→ **How to complete this task**
Exactly the lines from the start of the data below through the line containing "ресурса., Отправка формы: Переход" must be returned, and no others.

(Data extracts begins)

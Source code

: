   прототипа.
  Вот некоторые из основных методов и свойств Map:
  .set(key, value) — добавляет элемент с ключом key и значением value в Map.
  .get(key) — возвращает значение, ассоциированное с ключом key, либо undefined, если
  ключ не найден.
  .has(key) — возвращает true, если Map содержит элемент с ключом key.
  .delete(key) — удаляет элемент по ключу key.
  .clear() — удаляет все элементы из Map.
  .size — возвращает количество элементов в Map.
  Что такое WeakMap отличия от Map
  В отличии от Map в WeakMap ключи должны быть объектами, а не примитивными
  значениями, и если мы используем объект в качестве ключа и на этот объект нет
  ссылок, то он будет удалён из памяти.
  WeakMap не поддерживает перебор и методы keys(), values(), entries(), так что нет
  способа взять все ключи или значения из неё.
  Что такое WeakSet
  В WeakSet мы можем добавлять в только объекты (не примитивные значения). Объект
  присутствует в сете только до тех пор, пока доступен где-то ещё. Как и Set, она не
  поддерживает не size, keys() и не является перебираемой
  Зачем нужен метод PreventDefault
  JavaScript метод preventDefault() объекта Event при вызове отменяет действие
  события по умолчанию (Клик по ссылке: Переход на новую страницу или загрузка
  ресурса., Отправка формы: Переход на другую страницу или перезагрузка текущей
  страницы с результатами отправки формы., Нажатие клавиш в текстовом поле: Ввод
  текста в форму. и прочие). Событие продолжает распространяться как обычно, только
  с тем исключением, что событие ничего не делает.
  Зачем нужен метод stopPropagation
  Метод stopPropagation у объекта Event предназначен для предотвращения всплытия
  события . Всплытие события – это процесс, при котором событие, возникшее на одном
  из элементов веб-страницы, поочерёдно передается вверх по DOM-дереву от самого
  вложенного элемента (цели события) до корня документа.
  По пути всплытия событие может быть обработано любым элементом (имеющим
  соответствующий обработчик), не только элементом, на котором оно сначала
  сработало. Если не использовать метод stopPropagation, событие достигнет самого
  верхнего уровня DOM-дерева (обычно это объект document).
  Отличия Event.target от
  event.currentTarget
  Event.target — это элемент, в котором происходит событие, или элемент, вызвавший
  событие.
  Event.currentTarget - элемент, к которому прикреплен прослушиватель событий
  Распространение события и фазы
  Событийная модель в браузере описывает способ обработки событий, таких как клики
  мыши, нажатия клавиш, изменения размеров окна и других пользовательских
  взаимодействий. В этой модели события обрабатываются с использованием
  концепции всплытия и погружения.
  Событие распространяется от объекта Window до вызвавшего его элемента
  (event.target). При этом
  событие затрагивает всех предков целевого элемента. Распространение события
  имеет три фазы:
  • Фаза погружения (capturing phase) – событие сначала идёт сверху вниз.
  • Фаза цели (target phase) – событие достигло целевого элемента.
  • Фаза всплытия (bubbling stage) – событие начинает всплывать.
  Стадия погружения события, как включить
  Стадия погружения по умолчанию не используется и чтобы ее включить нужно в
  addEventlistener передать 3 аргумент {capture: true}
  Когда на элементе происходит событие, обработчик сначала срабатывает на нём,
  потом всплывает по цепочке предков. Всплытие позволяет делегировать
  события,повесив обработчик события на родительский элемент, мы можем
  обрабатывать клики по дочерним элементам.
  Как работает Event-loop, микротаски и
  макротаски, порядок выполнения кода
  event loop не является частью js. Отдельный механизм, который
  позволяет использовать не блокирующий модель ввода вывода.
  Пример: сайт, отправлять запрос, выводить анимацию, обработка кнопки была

(Data extracts ends)

→ **Exercise response**
Source code

:   прототипа.
  Вот некоторые из основных методов и свойств Map:
  .set(key, value) — добавляет элемент с ключом key и значением value в Map.
  .get(key) — возвращает значение, ассоциированное с ключом key, либо undefined, если
  ключ не найден.
  .has(key) — возвращает true, если Map содержит элемент с ключом key.
  .delete(key) — удаляет элемент по ключу key.
  .clear() — удаляет все элементы из Map.
  .size — возвращает количество элементов в Map.
  Что такое WeakMap отличия от Map
  В отличии от Map в WeakMap ключи должны быть объектами, а не примитивными
  значениями, и если мы используем объект в качестве ключа и на этот объект нет
  ссылок, то он будет удалён из памяти.
  WeakMap не поддерживает перебор и методы keys(), values(), entries(), так что нет
  способа взять все ключи или значения из неё.
  Что такое WeakSet
  В WeakSet мы можем добавлять в только объекты (не примитивные значения). Объект
  присутствует в сете только до тех пор, пока доступен где-то ещё. Как и Set, она не
  поддерживает не size, keys() и не является перебираемой
  Зачем нужен метод PreventDefault
  JavaScript метод preventDefault() объекта Event при вызове отменяет действие
  события по умолчанию (Клик по ссылке: Переход на новую страницу или загрузка
  ресурса., Отправка формы: Переход на другую страницу или перезагрузка текущей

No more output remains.